Resolving ‘host not found in upstream’ Error in Nginx with Docker Swarm Services

Experiencing problems when running an nginx reverse proxy within your docker swarm, particularly where services fail to start causing nginx itself to halt? This issue often arises due to a lack of resolvable hostnames for failed service instances. Here’s how you can maintain functionality even if some services are not found:

Understanding the Issue

Nginx attempts initial lookup at startup based on static DNS resolution, which is where it may fail when dependent dockerized services aren’t responsive or reachable. This results in errors such as ‘host not found for “service_name” within upstream configuration of nginx server block xyz’. Here’s an example:

# Example from error log (simplified)
UploadPassed|172.31.0.98 54/tcp reverse-proxy_stack_nginx-reverse-proxy[...] "uptime-kuma" in /data/nginx/proxy_host/5.conf:54

In this situation, nginx fails to continue since the uptime-kuma service is not reachable due to misconfiguration or downtime of that specific dockerized application within your swarm environment.

Solution Strategy

To prevent a single point failure from halting all functionality: configure dynamic DNS entries so they’re resolved at query time rather than the static resolver during nginx startup, thus allowing individual service statuses to dictate connectivity without impacting others or stopping Nginx entirely.
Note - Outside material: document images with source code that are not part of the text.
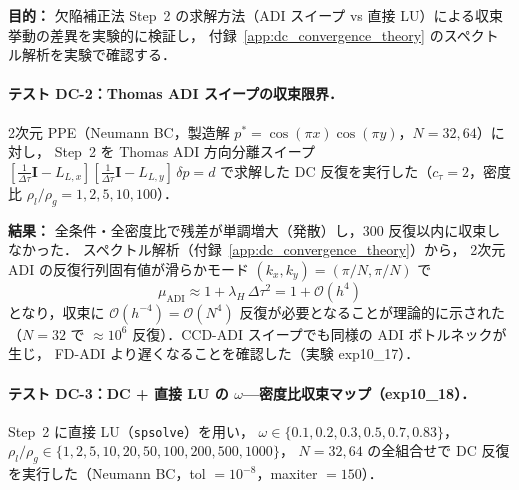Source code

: \noindent\textbf{目的：}
欠陥補正法 Step~2 の求解方法（ADI スイープ vs 直接 LU）による収束挙動の差異を実験的に検証し，
付録~\ref{app:dc_convergence_theory} のスペクトル解析を実験で確認する．

\paragraph{テスト DC-2：Thomas ADI スイープの収束限界．}

2次元 PPE（Neumann BC，製造解 $p^* = \cos(\pi x)\cos(\pi y)$，$N=32,64$）に対し，
Step~2 を Thomas ADI 方向分離スイープ
$[\frac{1}{\Delta\tau}\mathbf{I} - L_{L,x}][\frac{1}{\Delta\tau}\mathbf{I} - L_{L,y}]\,\delta p = d$
で求解した DC 反復を実行した（$c_\tau = 2$，密度比 $\rho_l/\rho_g = 1, 2, 5, 10, 100$）．

\noindent\textbf{結果：} 全条件・全密度比で残差が単調増大（発散）し，300 反復以内に収束しなかった．
スペクトル解析（付録~\ref{app:dc_convergence_theory}）から，
2次元 ADI の反復行列固有値が滑らかモード $(k_x, k_y) = (\pi/N, \pi/N)$ で
\begin{equation}
  \mu_{\mathrm{ADI}} \approx 1 + \lambda_H\,\Delta\tau^2 = 1 + \mathcal{O}(h^4)
\end{equation}
となり，収束に $\mathcal{O}(h^{-4}) = \mathcal{O}(N^4)$ 反復が必要となることが理論的に示された
（$N=32$ で $\approx 10^6$ 反復）．CCD-ADI スイープでも同様の ADI ボトルネックが生じ，
FD-ADI より遅くなることを確認した（実験 exp10\_17）．

\paragraph{テスト DC-3：DC + 直接 LU の $\omega$—密度比収束マップ（exp10\_18）．}

Step~2 に直接 LU（\texttt{spsolve}）を用い，
$\omega \in \{0.1, 0.2, 0.3, 0.5, 0.7, 0.83\}$，
$\rho_l/\rho_g \in \{1, 2, 5, 10, 20, 50, 100, 200, 500, 1000\}$，
$N = 32, 64$ の全組合せで DC 反復を実行した（Neumann BC，tol $= 10^{-8}$，maxiter $= 150$）．

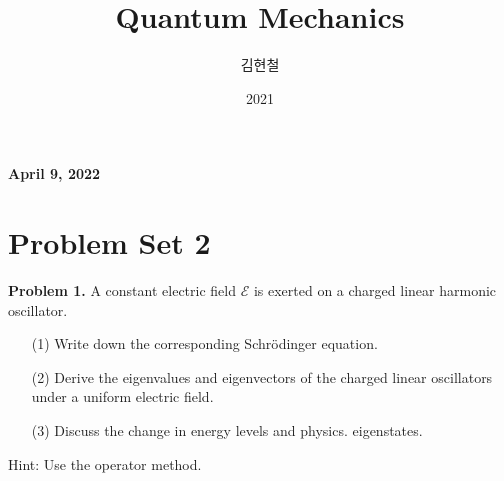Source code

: \documentclass[floatfix,nofootinbib,superscriptaddress,fleqn]{revtex4}
\begin{document}
\title{\Large Quantum Mechanics}
\author{김현철}
\date{2021}

\maketitle

 \textbf{\color{red} April 9, 2022} \\ 
\vspace{2cm}

\section*{\large Problem Set 2}
\noindent \textbf{Problem 1.}
A constant electric field $\mathcal{E}$ is exerted on a charged linear
harmonic oscillator. 
\begin{itemize}
\item[(1)] Write down the corresponding Schr\"odinger equation. 
\item[(2)] Derive the eigenvalues and eigenvectors of the charged
  linear oscillators under a uniform electric field. 
\item[(3)] Discuss the change in energy levels and physics. 
  eigenstates. 
\end{itemize}
Hint: Use the operator method.
\vspace{0.5cm}
\end{document}
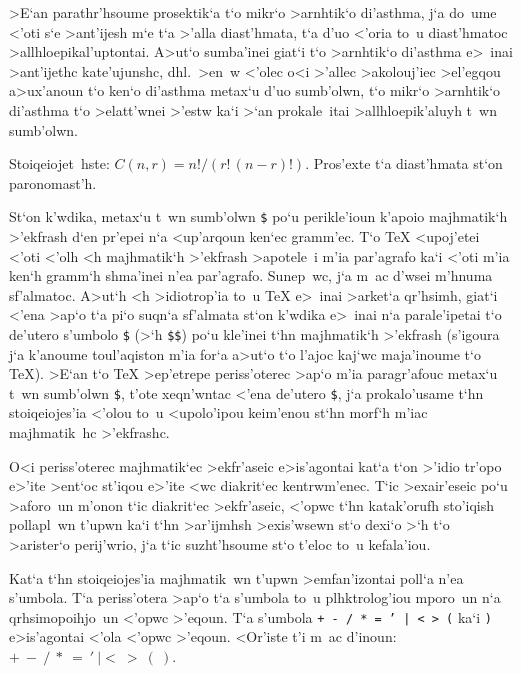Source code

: \toindex{\sp}
\toindex{;}
\toindex{>}
\toindex{,}
\toindex{!}

>E`an parathr'hsoume prosektik`a t`o mikr`o >arnhtik`o di'asthma, j`a
do~ume <'oti s`e >ant'ijesh m`e t`a >'alla diast'hmata, t`a d'uo <'oria
to~u diast'hmatoc >allhlo\-epikal'u\-ptontai.  A>ut`o sumba'inei giat`i
t`o >arnhtik`o di'asthma e>~inai >ant'ijethc kate'ujunshc, dhl.\ >en~w
<'olec o<i >'allec >akolouj'iec >el'egqou a>ux'anoun t`o ken`o di'asthma
metax`u d'uo sumb'olwn, t`o mikr`o >arnhtik`o di'asthma t`o >elatt'wnei
>'estw ka`i >`an prokale~itai >allhlo\-epi\-k'aluyh t~wn sumb'olwn.

\exercise Stoiqeiojet~hste: $C(n,r) = n!/(r!\,(n-r)!)$\null.
Pros'exte t`a diast'h\-ma\-ta st`on paronomast'h.    
\bigskip

St`on k'wdika, metax`u t~wn sumb'olwn {\tt \$} po`u perikle'ioun k'apoio
majhmatik`h >'ekfrash d`en pr'epei n`a <up'arqoun ken`ec gramm'ec.  T`o
{\rm\TeX} <upoj'etei <'oti <'olh <h majhmatik`h  >'ekfrash >apotele~i
m'ia par'agrafo ka`i <'oti m'ia ken`h gramm`h shma'inei n'ea par'agrafo.
 Sunep~wc, j`a m~ac d'wsei m'h\-nu\-ma sf'almatoc.  A>ut`h <h
>idiotrop'ia to~u {\rm \TeX} e>~inai >arket`a qr'hsimh, giat`i <'ena
>ap`o t`a pi`o suqn`a sf'almata st`on k'wdika e>~inai n`a parale'ipetai
t`o de'utero s'umbolo {\tt \$} (>`h {\tt \$\$}) po`u kle'i\-nei t`hn
majhmatik`h >'ekfrash (s'igoura j`a k'anoume toul'aqiston m'ia for`a
a>ut`o t`o l'ajoc kaj`wc maja'i\-noume t`o {\rm\TeX})\null.  >E`an t`o
{\rm\TeX} >ep'etrepe periss'oterec >ap`o m'ia paragr'afouc metax`u t~wn
sumb'olwn {\tt \$}, t'ote xeqn'wntac <'ena de'utero {\tt\$}, j`a
prokalo'usame t`hn stoiqeiojes'ia <'olou to~u <upolo'ipou keim'enou
st`hn morf`h m'iac  majhmatik~hc >'ekfrashc.

O<i periss'oterec majhmatik`ec >ekfr'aseic e>is'agontai kat`a t`on
>'idio tr'opo e>'ite >ent`oc st'iqou e>'ite <wc diakrit`ec
kentrwm'enec. T`ic >exair'eseic po`u >aforo~un m'onon t`ic diakrit`ec
>ekfr'aseic, <'opwc t`hn katak'orufh sto'iqish pollapl~wn t'upwn ka`i
t`hn >ar'ijmhsh >exis'wsewn st`o dexi`o >`h t`o >arister`o perij'wrio,
j`a t`ic suzht'hsoume st`o t'eloc to~u kefala'iou.

Kat`a t`hn stoiqeiojes'ia majhmatik~wn t'upwn >emfan'izontai poll`a n'ea
s'umbola.  T`a peris\-s'otera >ap`o t`a s'umbola to~u plhktrolog'iou
mporo~un n`a qrhsimopoihjo~un <'opwc >'eqoun.  T`a s'umbola {\tt + - / *
= ' | < > (} ka`i {\tt)} e>is'agontai <'ola <'opwc >'eqoun.  <Or'iste
t'i m~ac d'inoun:  $+ \>  - \> / \> * \> = \> ' \> | < \> > \> ( \> )$.

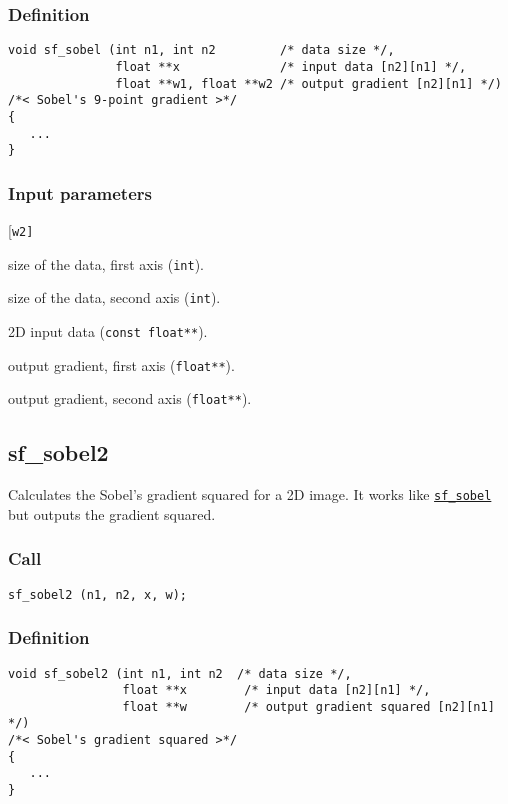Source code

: \subsubsection*{Definition}
\begin{verbatim}
void sf_sobel (int n1, int n2         /* data size */, 
               float **x              /* input data [n2][n1] */, 
               float **w1, float **w2 /* output gradient [n2][n1] */)
/*< Sobel's 9-point gradient >*/
{
   ...
}
\end{verbatim}

\subsubsection*{Input parameters}
\begin{desclist}{\tt }{\quad}[\tt w2]
   \setlength\itemsep{0pt}
   \item[n1]	 size of the data, first axis (\texttt{int}).  
   \item[n2]	 size of the data, second axis (\texttt{int}). 
   \item[x]  2D input data (\texttt{const float**}).  
   \item[w1] output gradient, first axis (\texttt{float**}).  
   \item[w2] output gradient, second axis (\texttt{float**}).  
\end{desclist}




\subsection{{sf\_sobel2}}\label{sec:sf_sobel2}
Calculates the Sobel's gradient squared for a 2D image. It works like \hyperref[sec:sf_sobel]{\texttt{sf\_sobel}} but outputs the gradient squared.

\subsubsection*{Call}
\begin{verbatim}sf_sobel2 (n1, n2, x, w);\end{verbatim}

\subsubsection*{Definition}
\begin{verbatim}
void sf_sobel2 (int n1, int n2  /* data size */, 
                float **x        /* input data [n2][n1] */, 
                float **w        /* output gradient squared [n2][n1] */)
/*< Sobel's gradient squared >*/
{
   ...
}
\end{verbatim}

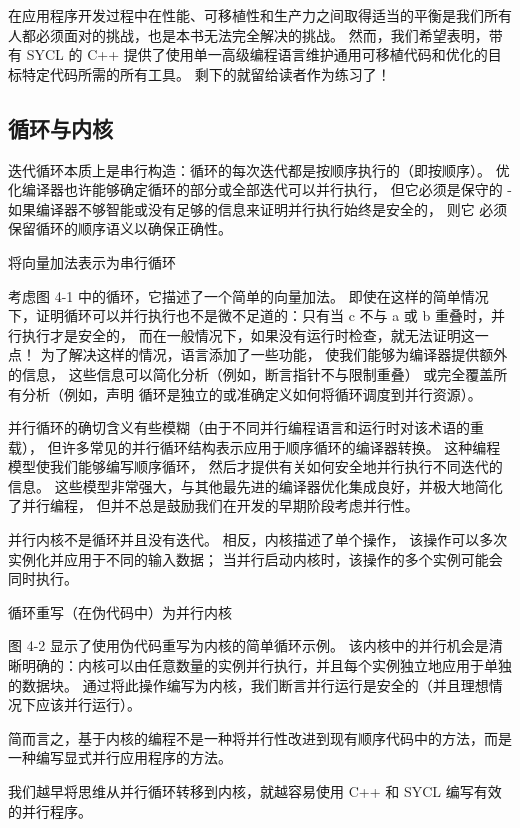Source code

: 在应用程序开发过程中在性能、可移植性和生产力之间取得适当的平衡是我们所有人都必须面对的挑战，也是本书无法完全解决的挑战。 
然而，我们希望表明，带有 SYCL 的 C++ 提供了使用单一高级编程语言维护通用可移植代码和优化的目标特定代码所需的所有工具。 
剩下的就留给读者作为练习了！

\subsection{循环与内核}
迭代循环本质上是串行构造：循环的每次迭代都是按顺序执行的（即按顺序）。 
优化编译器也许能够确定循环的部分或全部迭代可以并行执行，
但它必须是保守的 - 如果编译器不够智能或没有足够的信息来证明并行执行始终是安全的，
则它 必须保留循环的顺序语义以确保正确性。

{\color{red} 将向量加法表示为串行循环 }

考虑图 4-1 中的循环，它描述了一个简单的向量加法。 
即使在这样的简单情况下，证明循环可以并行执行也不是微不足道的：只有当 c 不与 a 或 b 重叠时，并行执行才是安全的，
而在一般情况下，如果没有运行时检查，就无法证明这一点！ 为了解决这样的情况，语言添加了一些功能，
使我们能够为编译器提供额外的信息，
这些信息可以简化分析（例如，断言指针不与限制重叠）
或完全覆盖所有分析（例如，声明 循环是独立的或准确定义如何将循环调度到并行资源）。

并行循环的确切含义有些模糊（由于不同并行编程语言和运行时对该术语的重载），
但许多常见的并行循环结构表示应用于顺序循环的编译器转换。 这种编程模型使我们能够编写顺序循环，
然后才提供有关如何安全地并行执行不同迭代的信息。 
这些模型非常强大，与其他最先进的编译器优化集成良好，并极大地简化了并行编程，
但并不总是鼓励我们在开发的早期阶段考虑并行性。

并行内核不是循环并且没有迭代。 相反，内核描述了单个操作，
该操作可以多次实例化并应用于不同的输入数据； 当并行启动内核时，该操作的多个实例可能会同时执行。

{\color{red} 循环重写（在伪代码中）为并行内核}

图 4-2 显示了使用伪代码重写为内核的简单循环示例。 
该内核中的并行机会是清晰明确的：内核可以由任意数量的实例并行执行，并且每个实例独立地应用于单独的数据块。 
通过将此操作编写为内核，我们断言并行运行是安全的（并且理想情况下应该并行运行）。

简而言之，基于内核的编程不是一种将并行性改进到现有顺序代码中的方法，而是一种编写显式并行应用程序的方法。

\begin{remark}
	我们越早将思维从并行循环转移到内核，就越容易使用 C++ 和 SYCL 编写有效的并行程序。
\end{remark}

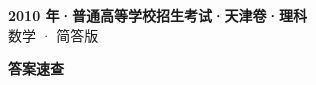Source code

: \documentclass[zihao=-4, a4paper]{ctexart}
\begin{document}
\begin{center}
  {\Large\bfseries 2010 年·普通高等学校招生考试·天津卷·理科}\\[4pt]
  {\large 数学 · 简答版}
\end{center}
\medskip
{}

\clearpage
{}
\begin{center}{\Large\bfseries 答案速查}\end{center}
\medskip

\end{document}
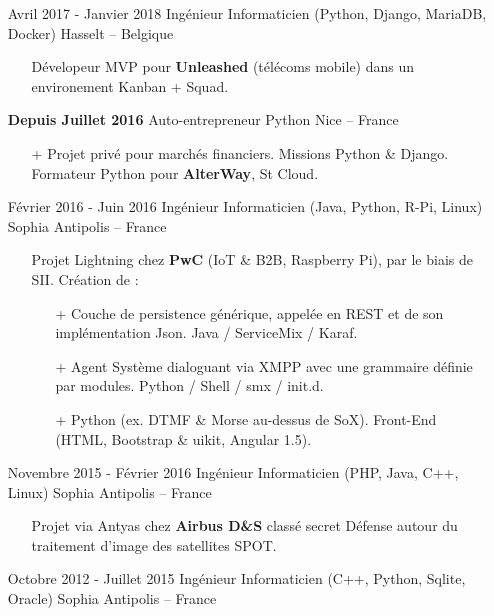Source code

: \documentclass{res}
\begin{document}
\begin{resume}
\begin{itemize}
\begin{itemize}
\begin{itemize}
			\end{itemize}
		\end{itemize}
		\item[] Avril 2017 - Janvier 2018 \tabto{5cm} Ing\'enieur Informaticien (Python, Django, MariaDB, Docker) \hfill Hasselt -- Belgique
		\begin{itemize}
			\item[] D\'evelopeur MVP pour \textbf{Unleashed} (t\'el\'ecoms mobile) dans un environement Kanban + Squad.
		\end{itemize}
		\item[] \textbf{Depuis Juillet 2016} \tabto{5cm} Auto-entrepreneur Python \hfill Nice -- France
		\begin{itemize}
			\item[+] Projet priv\'e pour march\'es financiers. Missions Python \& Django. Formateur Python pour \textbf{AlterWay}, St Cloud.
		\end{itemize}
		\item[] F\'evrier 2016 - Juin 2016 \tabto{5cm} Ing\'enieur Informaticien (Java, Python, R-Pi, Linux) \hfill Sophia Antipolis -- France
		\begin{itemize}
			\item[] Projet Lightning chez \textbf{PwC} (IoT \& B2B, Raspberry Pi), par le biais de SII. Cr\'eation de :
			\begin{itemize}
				\item[+] Couche de persistence g\'en\'erique, appel\'ee en REST et de son impl\'ementation Json. Java / ServiceMix / Karaf.
				\item[+] Agent Syst\`eme dialoguant via XMPP avec une grammaire d\'efinie par modules. Python / Shell / smx / init.d.
				\item[+] Python (ex. DTMF \& Morse au-dessus de SoX). Front-End (HTML, Bootstrap \& uikit, Angular 1.5).
			\end{itemize}
		\end{itemize}
		\item[] Novembre 2015 - F\'evrier 2016 \tabto{5cm} Ing\'enieur Informaticien (PHP, Java, C++, Linux) \hfill Sophia Antipolis -- France
		\begin{itemize}
			\item[] Projet via Antyas chez \textbf{Airbus D\&S} class\'e secret D\'efense autour du traitement d'image des satellites SPOT.
		\end{itemize}
		\item[] Octobre 2012 - Juillet 2015 \tabto{5cm} Ing\'enieur Informaticien (C++, Python, Sqlite, Oracle)  \hfill Sophia Antipolis -- France

\end{itemize}
\end{resume}
\end{document}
Here’s how you do this with jc21/nginx-proxy-manager:

Steps for Dynamic DNS Configuration:

Set Up a Resolver in your nginx configuration files, specifying where it should obtain its dynamic resolves from (either Docker’s internal service discovery or Kubernetes’ cluster services). For example:
- Using localhost with an assigned port might look like this for basic DNS resolution via system config.dnsmasq: 127.0.0.1,53/tcp resolver settings in /etc/nginx/snippets/dynamic_resolvers.

server {
 resolve_service service-name dns;
}

If using Kubernetes services (kube-dns), you might configure it as follows: 10.32.0.1:53, masters/, where the address is derived from your cluster’s internal DNS configuration or via service discovery APIs like CoreDNS with kubedns resolver settings in /etc/nginx/resolver.

server {
 set $upstream dyno-service.default; # Assign a variable to use as the upstream definition 
 resolve_service "$upstream" "kube";          # Use this DNS system with kubedns resolvers specified in nginx configs for dynamic service discovery and routing of requests within Kubernetes environment or Docker swarm's internal networking.
}

Modify Your Upstream Definitions to refer solely to these variables:
- This modification is essential so that if a particular upstream like uptime-kuma stops responding, nginx won’t halt entirely but continue routing traffic for other services correctly using the dynamic DNS resolution setup. Here’s an updated snippet of how your config might look after this change (simplified):

upstream stack_nginx {
 server web; # Default or primary service within upstack 
 $dyno-service1 backup;       # Secondary, dynamic resolvable by set variable dnsname and the assigned port for kube services. In Docker Swarm's case using localhost:53/tcp with system config.
}

By implementing these changes within your nginx configuration alongside jc21/nginx-proxy, you can ensure that Nginx will continue to proxy requests even when individual service instances fail, thereby maintaining a robust and fault-tol0nsal reverse proxy setup in Docker Swarm environments with dynamic DNS resolution.